#### Task prompt:
Scan the entries below for the word "matlabscript" and copy every line in which it occurs.

*** Records supplied Section Begins ***

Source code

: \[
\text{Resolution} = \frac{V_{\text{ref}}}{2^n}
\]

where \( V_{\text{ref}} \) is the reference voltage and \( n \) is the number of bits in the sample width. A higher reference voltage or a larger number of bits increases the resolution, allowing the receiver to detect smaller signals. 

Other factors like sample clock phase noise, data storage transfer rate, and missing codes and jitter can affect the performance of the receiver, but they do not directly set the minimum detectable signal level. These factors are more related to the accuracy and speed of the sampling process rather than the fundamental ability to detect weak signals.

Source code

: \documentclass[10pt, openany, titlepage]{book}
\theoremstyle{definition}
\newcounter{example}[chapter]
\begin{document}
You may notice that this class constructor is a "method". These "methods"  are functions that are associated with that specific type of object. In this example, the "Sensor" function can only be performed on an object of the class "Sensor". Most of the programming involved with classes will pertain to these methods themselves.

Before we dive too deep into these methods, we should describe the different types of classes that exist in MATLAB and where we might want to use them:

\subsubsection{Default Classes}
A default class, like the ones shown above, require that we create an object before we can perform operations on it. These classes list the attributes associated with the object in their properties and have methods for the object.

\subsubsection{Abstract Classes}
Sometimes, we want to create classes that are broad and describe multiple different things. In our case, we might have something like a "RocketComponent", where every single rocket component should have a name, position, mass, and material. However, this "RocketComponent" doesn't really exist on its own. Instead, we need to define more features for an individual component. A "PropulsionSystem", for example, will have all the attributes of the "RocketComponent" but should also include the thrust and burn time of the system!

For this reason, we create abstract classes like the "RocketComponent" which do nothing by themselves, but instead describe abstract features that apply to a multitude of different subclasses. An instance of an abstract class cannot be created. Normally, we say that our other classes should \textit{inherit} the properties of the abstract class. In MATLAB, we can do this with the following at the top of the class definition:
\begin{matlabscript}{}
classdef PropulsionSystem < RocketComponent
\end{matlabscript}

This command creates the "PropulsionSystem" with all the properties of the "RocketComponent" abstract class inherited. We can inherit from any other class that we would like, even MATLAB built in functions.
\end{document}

*** Records supplied Section Ends ***

#### Response to this exercise:
\begin{matlabscript}{}
\end{matlabscript}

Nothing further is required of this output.